Steelers team physician Dr. Anthony Yates checks Ben Roethlisberger on the sideline after he was knocked out of the game against Atlanta midway through the third quarter when he took a hit to the head on a sack on Oct. 23, 2006.
By Daniel Malloy Post-Gazette Washington Bureau
WASHINGTON -- Federal intervention in addressing football safety has more than a century-long precedent.
In 1905, President Theodore Roosevelt's White House meeting with Ivy League football powers eventually led to rules based on speed over force -- including legalizing the forward pass -- and fewer deaths in the game.
Today, when Congress hears testimony on head injuries in the National Football League, the stakes are not as high as when Mr. Roosevelt threatened to ban the sport. But medical evidence is mounting about the devastating long-term effects of choosing football as a career.
Still, what can Congress or the NFL do to legislate safety into a game based on violent collisions?
In a news conference yesterday, NFL Players Association head DeMaurice Smith, who is scheduled to testify before the House Judiciary Committee along with NFL commissioner Roger Goodell and several others, said he is not seeking legislation and instead is looking forward to gathering more information about how to protect and care for traumatic brain injuries.
The union -- which has been at odds, at times, with the league in embracing research about the aftereffects of an NFL career -- has formed its own commission to look at the issue. Yet Mr. Smith emphasized that the hearing "is not a battle between us and the league."
Mr. Smith praised the league for taking measures to protect player safety, including rule changes penalizing more aggressive hits and a move to test players' brain function to create a baseline comparison if they suffer big hits.
Mr. Smith has included Dr. Thom Mayer, the NFLPA's medical adviser, in collective bargaining negotiations to stress health care concerns. Dr. Mayer, who also appeared at the news conference, said he would like to see more players wearing safer helmets and better management of players after they sustain concussions -- including decisions on when they return to the field.
Evidence is mounting in terms of the effects of head injuries over a career, including from the NFL itself. The league last month released a study it commissioned showing that former players are diagnosed with Alzheimer's and other dementia at much higher rates than the general population, including 19 times higher between age 30 and 49. It was the first time the league acknowledged a connection between its game and the cognitive function of its retirees.
House Judiciary Chairman Rep. John Conyers, D-Mich., said he called the hearing, in part, because of the NFL's study.
"The NFL's recently commissioned study by the University of Michigan regarding head injuries among former players raises significant health concerns," Mr. Conyers said in a statement.
"The Committee expects to hear from medical experts, former players, and others about the prevalence of these injuries and the conditions which may have contributed to their lasting effects at the professional and amateur levels."
In June 2007, a Judiciary subcommittee heard testimony on care for NFL retirees that mostly dealt with the league's pension and benefits plans. Mr. Smith this year settled a contentious lawsuit between the NFLPA and its retired players.
Mr. Conyers intends to focus this hearing specifically on brain injuries -- and on their ramifications in college and high school football as well.
In an e-mailed statement, NFL spokesman Brian McCarthy wrote: "We testified before the committee two years ago on retired player benefits and look forward to further discussing these important matters and reviewing the work we have done to reduce and properly manage concussions and assist our retired players."

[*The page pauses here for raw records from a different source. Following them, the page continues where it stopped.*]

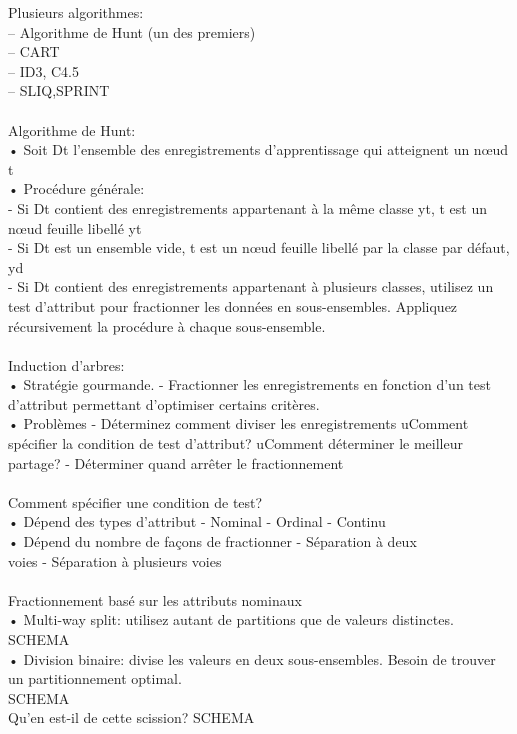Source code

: \documentclass[5pt]{article}
\begin{document}
\begin{scriptsize}
Plusieurs algorithmes:\\
– Algorithme de Hunt (un des premiers)\\
– CART\\
– ID3, C4.5\\
– SLIQ,SPRINT\\
\\
Algorithme de Hunt:\\
• Soit Dt l'ensemble des enregistrements d'apprentissage qui atteignent un nœud t\\
• Procédure générale:\\
- Si Dt contient des enregistrements appartenant à la même classe yt, t est un nœud feuille libellé yt\\
- Si Dt est un ensemble vide, t est un nœud feuille libellé par la classe par défaut, yd\\
- Si Dt contient des enregistrements appartenant à plusieurs classes, utilisez un test d'attribut pour fractionner les données en sous-ensembles. Appliquez récursivement la procédure à chaque sous-ensemble.\\
\\
Induction d'arbres:\\
• Stratégie gourmande. - Fractionner les enregistrements en fonction d'un test d'attribut permettant d'optimiser certains critères.\\
• Problèmes - Déterminez comment diviser les enregistrements uComment spécifier la condition de test d'attribut? uComment déterminer le meilleur partage? - Déterminer quand arrêter le fractionnement\\
\\
Comment spécifier une condition de test?\\
• Dépend des types d'attribut - Nominal - Ordinal - Continu\\
• Dépend du nombre de façons de fractionner - Séparation à deux\\ voies - Séparation à plusieurs voies\\
\\
Fractionnement basé sur les attributs nominaux\\
• Multi-way split: utilisez autant de partitions que de valeurs distinctes.\\
SCHEMA\\
• Division binaire: divise les valeurs en deux sous-ensembles. Besoin de trouver un partitionnement optimal.\\
SCHEMA\\
Qu'en est-il de cette scission?
SCHEMA\\

\end{scriptsize}
\end{document}
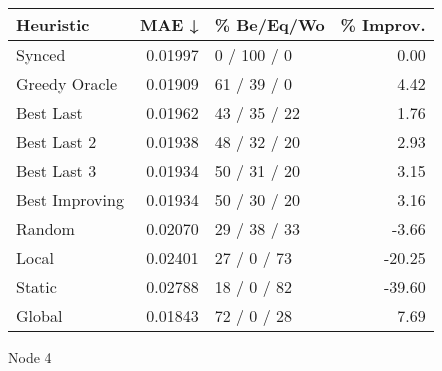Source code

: \begin{tabular}{lrlr}
\toprule
\textbf{Heuristic} & \textbf{MAE ↓} & \textbf{\% Be/Eq/Wo} & \textbf{\% Improv.} \\
\midrule
            Synced &        0.01997 &          0 / 100 / 0 &                0.00 \\
     Greedy Oracle &        0.01909 &          61 / 39 / 0 &                4.42 \\
         Best Last &        0.01962 &         43 / 35 / 22 &                1.76 \\
       Best Last 2 &        0.01938 &         48 / 32 / 20 &                2.93 \\
       Best Last 3 &        0.01934 &         50 / 31 / 20 &                3.15 \\
    Best Improving &        0.01934 &         50 / 30 / 20 &                3.16 \\
            Random &        0.02070 &         29 / 38 / 33 &               -3.66 \\
             Local &        0.02401 &          27 / 0 / 73 &              -20.25 \\
            Static &        0.02788 &          18 / 0 / 82 &              -39.60 \\
            Global &        0.01843 &          72 / 0 / 28 &                7.69 \\
\bottomrule
\end{tabular}
\caption{Node 4}
\label{tab:iid_lr05_le2_bs2_4}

Former Steelers Terry Long and Mike Webster have figured prominently in the debate over the long-term health effects of an NFL career.
Mr. Webster, a Hall-of-Fame center for the Steelers, died in 2002 and suffered from chronic traumatic encephalopathy from repeated head injuries. His family won disability benefits from the NFL after suing the league's pension fund.

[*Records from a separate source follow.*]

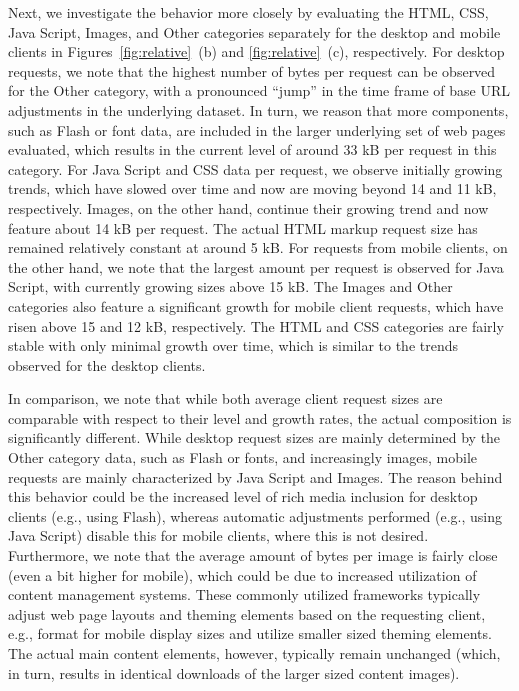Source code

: \documentclass[journal,final]{IEEEtran}
\begin{document}
Next, we investigate the behavior more closely by evaluating the HTML, CSS, Java Script, Images, and Other categories separately for the desktop and mobile clients in Figures~\ref{fig:relative}~(b) and \ref{fig:relative}~(c), respectively.
For desktop requests, we note that the highest number of bytes per request can be observed for the Other category, with a pronounced ``jump'' in the time frame of base URL adjustments in the underlying dataset. 
In turn, we reason that more components, such as Flash or font data, are included in the larger underlying set of web pages evaluated, which results in the current level of around 33 kB per request in this category.
For Java Script and CSS data per request, we observe  initially growing trends, which have slowed over time and now are moving beyond 14 and 11 kB, respectively.
Images, on the other hand, continue their growing trend and now feature about 14 kB per request.
The actual HTML markup request size has remained relatively constant at around 5 kB.
For requests from mobile clients, on the other hand, we note that the largest amount per request is observed for Java Script, with currently growing sizes above 15 kB.
The Images and Other categories also feature a significant growth for mobile client requests, which have risen above 15 and 12 kB, respectively.
The HTML and CSS categories are fairly stable with only minimal growth over time, which is similar to the trends observed for the desktop clients.

In comparison, we note that while both average client request sizes are comparable with respect to their level and growth rates, the actual composition is significantly different. 
While desktop request sizes are mainly determined by the Other category data, such as Flash or fonts, and increasingly images, mobile requests are mainly characterized by Java Script and Images.
The reason behind this behavior could be the increased level of rich media inclusion for desktop clients (e.g., using Flash), whereas automatic adjustments performed (e.g., using Java Script) disable this for mobile clients, where this is not desired. 
Furthermore, we note that the average amount of bytes per image is fairly close (even a bit higher for mobile), which could be due to increased utilization of content management systems.
These commonly utilized frameworks typically adjust web page layouts and theming elements based on the requesting client, e.g., format for mobile display sizes and utilize smaller sized theming elements. The actual main content elements, however, typically remain unchanged (which, in turn, results in identical downloads of the larger sized content images).
\end{document}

Mr. Long, a lineman, committed suicide in 2005 by drinking antifreeze, but the Allegheny County Medical Examiner's office listed head trauma as a contributing factor to the death.
The Judiciary Committee is scheduled to hear testimony from 17 witnesses today from a variety of backgrounds.
The list includes Steelers neurosurgeon Dr. Joseph Maroon -- who questioned the county Medical Examiner's finding of head trauma as a factor in the Long case -- and Merril Hoge, who played fullback for the Steelers from 1987 to 1993. Mr. Hoge, now an NFL analyst for ESPN, had to retire from the league after the 1994 season due to a series of head injuries.
Dr. Julian Bailes, of West Virginia University, a former team physician for the Steelers, is also scheduled to testify. A recent study by Dr. Bailes examined the effects of high quantities of subconcussive hits -- raising the question that severe damage can build from routine plays, not just the big collisions that send players to the sidelines.
So is the conclusion the same as the one pondered by Teddy Roosevelt a century ago?
Asked about the possibility that there is no solution to the risks, Dr. Mayer compared football to driving a car, which remains hazardous -- but less than it once was because of safety advances.
"I think we're going to get to a point where this game -- which is always dangerous and will always be dangerous -- will be far less dangerous when it comes to head injury," Dr. Mayer said.